### EXERCISE REQUIREMENTS
Exactly as written, give back every record below.

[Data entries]
- - -

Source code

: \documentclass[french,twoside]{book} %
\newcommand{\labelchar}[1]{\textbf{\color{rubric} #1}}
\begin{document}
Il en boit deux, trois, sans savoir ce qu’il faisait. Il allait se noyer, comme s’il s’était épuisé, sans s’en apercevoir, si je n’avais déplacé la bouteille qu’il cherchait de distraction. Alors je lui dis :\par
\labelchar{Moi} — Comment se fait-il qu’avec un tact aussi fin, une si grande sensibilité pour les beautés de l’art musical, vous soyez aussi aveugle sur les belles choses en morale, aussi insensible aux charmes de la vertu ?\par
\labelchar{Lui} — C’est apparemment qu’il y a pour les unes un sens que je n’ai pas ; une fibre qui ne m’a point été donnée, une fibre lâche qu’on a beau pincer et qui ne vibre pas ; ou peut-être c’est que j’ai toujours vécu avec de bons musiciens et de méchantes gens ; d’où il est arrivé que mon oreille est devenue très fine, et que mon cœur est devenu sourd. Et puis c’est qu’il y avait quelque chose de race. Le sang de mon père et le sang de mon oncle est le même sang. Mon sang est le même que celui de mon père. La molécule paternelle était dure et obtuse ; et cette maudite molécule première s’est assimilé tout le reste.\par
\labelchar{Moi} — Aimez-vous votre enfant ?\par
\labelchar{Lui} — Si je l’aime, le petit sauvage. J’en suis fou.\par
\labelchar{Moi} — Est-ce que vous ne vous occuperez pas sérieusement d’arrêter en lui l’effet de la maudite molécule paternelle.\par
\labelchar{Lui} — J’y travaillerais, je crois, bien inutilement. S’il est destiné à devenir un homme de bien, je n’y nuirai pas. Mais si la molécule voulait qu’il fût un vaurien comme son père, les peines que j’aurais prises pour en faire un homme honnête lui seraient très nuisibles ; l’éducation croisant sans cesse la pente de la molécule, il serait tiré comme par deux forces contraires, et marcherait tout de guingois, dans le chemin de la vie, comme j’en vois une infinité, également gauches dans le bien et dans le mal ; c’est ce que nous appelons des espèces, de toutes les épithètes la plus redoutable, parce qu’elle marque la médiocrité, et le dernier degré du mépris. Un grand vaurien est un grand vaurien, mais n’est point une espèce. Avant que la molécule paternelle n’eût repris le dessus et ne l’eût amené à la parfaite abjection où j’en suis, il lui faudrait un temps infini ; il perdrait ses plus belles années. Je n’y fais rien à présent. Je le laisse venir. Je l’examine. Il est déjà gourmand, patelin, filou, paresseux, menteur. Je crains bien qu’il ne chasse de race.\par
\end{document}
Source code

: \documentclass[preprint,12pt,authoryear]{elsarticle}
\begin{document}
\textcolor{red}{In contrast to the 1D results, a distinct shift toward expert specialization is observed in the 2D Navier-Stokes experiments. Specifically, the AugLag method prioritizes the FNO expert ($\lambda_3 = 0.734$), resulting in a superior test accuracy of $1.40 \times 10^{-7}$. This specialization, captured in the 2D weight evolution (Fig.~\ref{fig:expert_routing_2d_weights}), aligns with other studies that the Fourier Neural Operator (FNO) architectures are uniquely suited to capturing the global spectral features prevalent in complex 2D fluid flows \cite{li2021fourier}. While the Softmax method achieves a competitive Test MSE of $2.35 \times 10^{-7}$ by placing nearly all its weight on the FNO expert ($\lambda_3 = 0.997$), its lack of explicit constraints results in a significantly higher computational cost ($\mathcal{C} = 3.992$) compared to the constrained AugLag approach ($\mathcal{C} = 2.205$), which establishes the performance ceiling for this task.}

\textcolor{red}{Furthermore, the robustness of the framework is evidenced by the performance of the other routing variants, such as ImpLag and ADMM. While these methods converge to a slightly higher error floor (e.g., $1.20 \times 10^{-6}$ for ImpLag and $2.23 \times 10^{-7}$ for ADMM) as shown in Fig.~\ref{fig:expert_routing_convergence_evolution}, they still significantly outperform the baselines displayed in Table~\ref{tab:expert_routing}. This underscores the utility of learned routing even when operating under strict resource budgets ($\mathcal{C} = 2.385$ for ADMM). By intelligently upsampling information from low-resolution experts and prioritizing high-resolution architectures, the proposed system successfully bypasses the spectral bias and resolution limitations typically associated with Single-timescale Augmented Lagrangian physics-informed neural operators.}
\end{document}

- - -

### ANSWER SPACE
Source code

: \documentclass[french,twoside]{book} %
\newcommand{\labelchar}[1]{\textbf{\color{rubric} #1}}
\begin{document}
Il en boit deux, trois, sans savoir ce qu’il faisait. Il allait se noyer, comme s’il s’était épuisé, sans s’en apercevoir, si je n’avais déplacé la bouteille qu’il cherchait de distraction. Alors je lui dis :\par
\labelchar{Moi} — Comment se fait-il qu’avec un tact aussi fin, une si grande sensibilité pour les beautés de l’art musical, vous soyez aussi aveugle sur les belles choses en morale, aussi insensible aux charmes de la vertu ?\par
\labelchar{Lui} — C’est apparemment qu’il y a pour les unes un sens que je n’ai pas ; une fibre qui ne m’a point été donnée, une fibre lâche qu’on a beau pincer et qui ne vibre pas ; ou peut-être c’est que j’ai toujours vécu avec de bons musiciens et de méchantes gens ; d’où il est arrivé que mon oreille est devenue très fine, et que mon cœur est devenu sourd. Et puis c’est qu’il y avait quelque chose de race. Le sang de mon père et le sang de mon oncle est le même sang. Mon sang est le même que celui de mon père. La molécule paternelle était dure et obtuse ; et cette maudite molécule première s’est assimilé tout le reste.\par
\labelchar{Moi} — Aimez-vous votre enfant ?\par
\labelchar{Lui} — Si je l’aime, le petit sauvage. J’en suis fou.\par
\labelchar{Moi} — Est-ce que vous ne vous occuperez pas sérieusement d’arrêter en lui l’effet de la maudite molécule paternelle.\par
\labelchar{Lui} — J’y travaillerais, je crois, bien inutilement. S’il est destiné à devenir un homme de bien, je n’y nuirai pas. Mais si la molécule voulait qu’il fût un vaurien comme son père, les peines que j’aurais prises pour en faire un homme honnête lui seraient très nuisibles ; l’éducation croisant sans cesse la pente de la molécule, il serait tiré comme par deux forces contraires, et marcherait tout de guingois, dans le chemin de la vie, comme j’en vois une infinité, également gauches dans le bien et dans le mal ; c’est ce que nous appelons des espèces, de toutes les épithètes la plus redoutable, parce qu’elle marque la médiocrité, et le dernier degré du mépris. Un grand vaurien est un grand vaurien, mais n’est point une espèce. Avant que la molécule paternelle n’eût repris le dessus et ne l’eût amené à la parfaite abjection où j’en suis, il lui faudrait un temps infini ; il perdrait ses plus belles années. Je n’y fais rien à présent. Je le laisse venir. Je l’examine. Il est déjà gourmand, patelin, filou, paresseux, menteur. Je crains bien qu’il ne chasse de race.\par
\end{document}
Source code

: \documentclass[preprint,12pt,authoryear]{elsarticle}
\begin{document}
\textcolor{red}{In contrast to the 1D results, a distinct shift toward expert specialization is observed in the 2D Navier-Stokes experiments. Specifically, the AugLag method prioritizes the FNO expert ($\lambda_3 = 0.734$), resulting in a superior test accuracy of $1.40 \times 10^{-7}$. This specialization, captured in the 2D weight evolution (Fig.~\ref{fig:expert_routing_2d_weights}), aligns with other studies that the Fourier Neural Operator (FNO) architectures are uniquely suited to capturing the global spectral features prevalent in complex 2D fluid flows \cite{li2021fourier}. While the Softmax method achieves a competitive Test MSE of $2.35 \times 10^{-7}$ by placing nearly all its weight on the FNO expert ($\lambda_3 = 0.997$), its lack of explicit constraints results in a significantly higher computational cost ($\mathcal{C} = 3.992$) compared to the constrained AugLag approach ($\mathcal{C} = 2.205$), which establishes the performance ceiling for this task.}

\textcolor{red}{Furthermore, the robustness of the framework is evidenced by the performance of the other routing variants, such as ImpLag and ADMM. While these methods converge to a slightly higher error floor (e.g., $1.20 \times 10^{-6}$ for ImpLag and $2.23 \times 10^{-7}$ for ADMM) as shown in Fig.~\ref{fig:expert_routing_convergence_evolution}, they still significantly outperform the baselines displayed in Table~\ref{tab:expert_routing}. This underscores the utility of learned routing even when operating under strict resource budgets ($\mathcal{C} = 2.385$ for ADMM). By intelligently upsampling information from low-resolution experts and prioritizing high-resolution architectures, the proposed system successfully bypasses the spectral bias and resolution limitations typically associated with Single-timescale Augmented Lagrangian physics-informed neural operators.}
\end{document}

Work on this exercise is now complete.